• WORK REQUEST
Every line below between the one holding "# 和空間\(sum space\)" and the one holding "W_2 \subseteq W_1+W_2$$", inclusive, should be copied exactly, and no other line.

Saved entries:
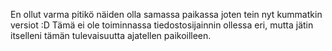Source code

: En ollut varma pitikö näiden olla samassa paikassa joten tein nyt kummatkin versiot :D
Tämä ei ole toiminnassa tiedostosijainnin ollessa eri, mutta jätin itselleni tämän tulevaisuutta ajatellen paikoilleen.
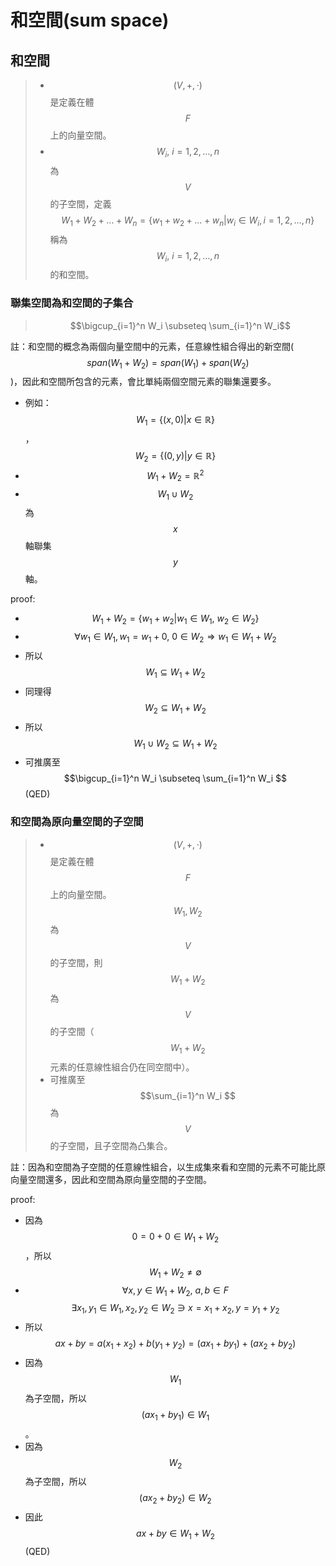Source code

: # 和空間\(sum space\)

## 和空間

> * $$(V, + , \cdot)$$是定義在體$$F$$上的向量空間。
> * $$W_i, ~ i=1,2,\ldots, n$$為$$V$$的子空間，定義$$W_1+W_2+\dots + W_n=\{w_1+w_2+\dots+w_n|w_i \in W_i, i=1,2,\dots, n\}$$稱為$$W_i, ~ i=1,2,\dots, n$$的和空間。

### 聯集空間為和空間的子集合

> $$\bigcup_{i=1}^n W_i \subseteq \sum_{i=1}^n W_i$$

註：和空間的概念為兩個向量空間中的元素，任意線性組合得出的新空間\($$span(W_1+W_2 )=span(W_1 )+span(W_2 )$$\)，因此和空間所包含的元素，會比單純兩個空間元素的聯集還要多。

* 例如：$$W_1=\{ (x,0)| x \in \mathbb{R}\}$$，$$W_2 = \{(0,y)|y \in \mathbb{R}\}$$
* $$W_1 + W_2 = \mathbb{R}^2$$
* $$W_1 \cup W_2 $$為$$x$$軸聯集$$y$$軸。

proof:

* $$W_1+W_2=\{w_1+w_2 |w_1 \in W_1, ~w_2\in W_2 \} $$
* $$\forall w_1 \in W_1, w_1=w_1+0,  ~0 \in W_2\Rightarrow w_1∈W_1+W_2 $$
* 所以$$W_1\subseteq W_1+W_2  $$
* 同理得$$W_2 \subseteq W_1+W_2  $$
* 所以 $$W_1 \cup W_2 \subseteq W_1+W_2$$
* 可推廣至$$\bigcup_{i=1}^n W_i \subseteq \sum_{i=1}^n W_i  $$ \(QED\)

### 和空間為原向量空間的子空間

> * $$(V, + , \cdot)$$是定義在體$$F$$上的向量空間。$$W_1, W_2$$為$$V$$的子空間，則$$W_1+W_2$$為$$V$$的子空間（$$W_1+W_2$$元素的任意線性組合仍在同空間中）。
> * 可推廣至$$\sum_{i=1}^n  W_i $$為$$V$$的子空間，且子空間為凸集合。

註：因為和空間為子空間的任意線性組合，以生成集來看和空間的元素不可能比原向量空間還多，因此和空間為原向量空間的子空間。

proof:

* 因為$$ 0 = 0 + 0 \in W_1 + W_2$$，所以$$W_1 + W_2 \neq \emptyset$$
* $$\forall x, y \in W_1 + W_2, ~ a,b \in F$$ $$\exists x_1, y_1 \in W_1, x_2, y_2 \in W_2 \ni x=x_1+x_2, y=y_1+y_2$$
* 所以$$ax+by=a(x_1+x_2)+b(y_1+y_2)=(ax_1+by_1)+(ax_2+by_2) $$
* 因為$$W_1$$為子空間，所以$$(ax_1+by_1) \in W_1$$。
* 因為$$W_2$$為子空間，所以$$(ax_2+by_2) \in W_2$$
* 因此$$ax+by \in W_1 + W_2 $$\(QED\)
==
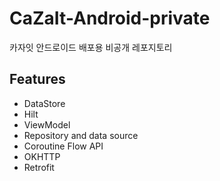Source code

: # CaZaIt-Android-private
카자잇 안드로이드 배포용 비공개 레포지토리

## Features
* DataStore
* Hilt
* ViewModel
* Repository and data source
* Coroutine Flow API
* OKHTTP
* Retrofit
--
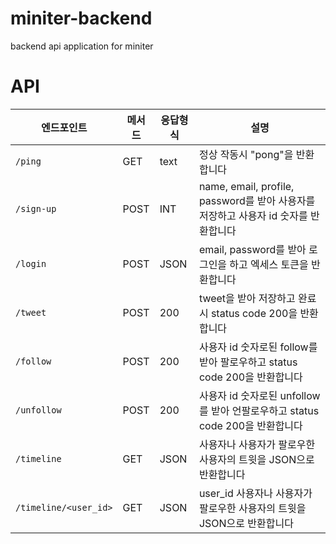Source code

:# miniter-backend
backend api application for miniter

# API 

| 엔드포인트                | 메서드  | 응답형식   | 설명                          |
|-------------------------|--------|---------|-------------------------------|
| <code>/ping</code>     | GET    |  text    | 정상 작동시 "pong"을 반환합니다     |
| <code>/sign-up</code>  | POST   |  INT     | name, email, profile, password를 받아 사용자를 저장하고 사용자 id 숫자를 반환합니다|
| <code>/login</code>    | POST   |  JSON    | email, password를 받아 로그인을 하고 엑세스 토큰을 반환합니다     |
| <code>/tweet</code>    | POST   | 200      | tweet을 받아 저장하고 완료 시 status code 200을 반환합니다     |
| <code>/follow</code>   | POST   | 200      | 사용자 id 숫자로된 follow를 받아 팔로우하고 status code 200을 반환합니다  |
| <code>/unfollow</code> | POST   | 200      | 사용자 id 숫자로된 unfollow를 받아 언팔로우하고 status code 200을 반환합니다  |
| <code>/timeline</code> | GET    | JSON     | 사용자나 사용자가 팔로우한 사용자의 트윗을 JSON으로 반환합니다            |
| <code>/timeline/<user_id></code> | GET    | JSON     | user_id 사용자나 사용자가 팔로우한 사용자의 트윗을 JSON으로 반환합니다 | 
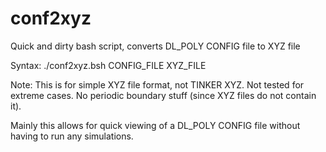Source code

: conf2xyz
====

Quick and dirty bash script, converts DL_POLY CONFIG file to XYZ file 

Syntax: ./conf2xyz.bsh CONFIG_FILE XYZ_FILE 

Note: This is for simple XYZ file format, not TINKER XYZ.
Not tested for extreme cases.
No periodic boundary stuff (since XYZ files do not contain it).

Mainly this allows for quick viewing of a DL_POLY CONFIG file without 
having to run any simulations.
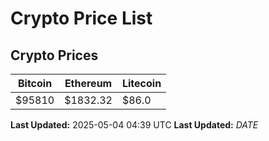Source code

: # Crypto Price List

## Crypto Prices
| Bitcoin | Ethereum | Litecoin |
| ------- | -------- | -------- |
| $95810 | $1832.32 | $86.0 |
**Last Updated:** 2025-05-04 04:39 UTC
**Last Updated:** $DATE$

• TASK SOLUTION
: # 和空間\(sum space\)

## 和空間

> * $$(V, + , \cdot)$$是定義在體$$F$$上的向量空間。
> * $$W_i, ~ i=1,2,\ldots, n$$為$$V$$的子空間，定義$$W_1+W_2+\dots + W_n=\{w_1+w_2+\dots+w_n|w_i \in W_i, i=1,2,\dots, n\}$$稱為$$W_i, ~ i=1,2,\dots, n$$的和空間。

### 聯集空間為和空間的子集合

> $$\bigcup_{i=1}^n W_i \subseteq \sum_{i=1}^n W_i$$

註：和空間的概念為兩個向量空間中的元素，任意線性組合得出的新空間\($$span(W_1+W_2 )=span(W_1 )+span(W_2 )$$\)，因此和空間所包含的元素，會比單純兩個空間元素的聯集還要多。

* 例如：$$W_1=\{ (x,0)| x \in \mathbb{R}\}$$，$$W_2 = \{(0,y)|y \in \mathbb{R}\}$$
* $$W_1 + W_2 = \mathbb{R}^2$$
* $$W_1 \cup W_2 $$為$$x$$軸聯集$$y$$軸。

proof:

* $$W_1+W_2=\{w_1+w_2 |w_1 \in W_1, ~w_2\in W_2 \} $$
* $$\forall w_1 \in W_1, w_1=w_1+0,  ~0 \in W_2\Rightarrow w_1∈W_1+W_2 $$
* 所以$$W_1\subseteq W_1+W_2  $$
* 同理得$$W_2 \subseteq W_1+W_2  $$
* 所以 $$W_1 \cup W_2 \subseteq W_1+W_2$$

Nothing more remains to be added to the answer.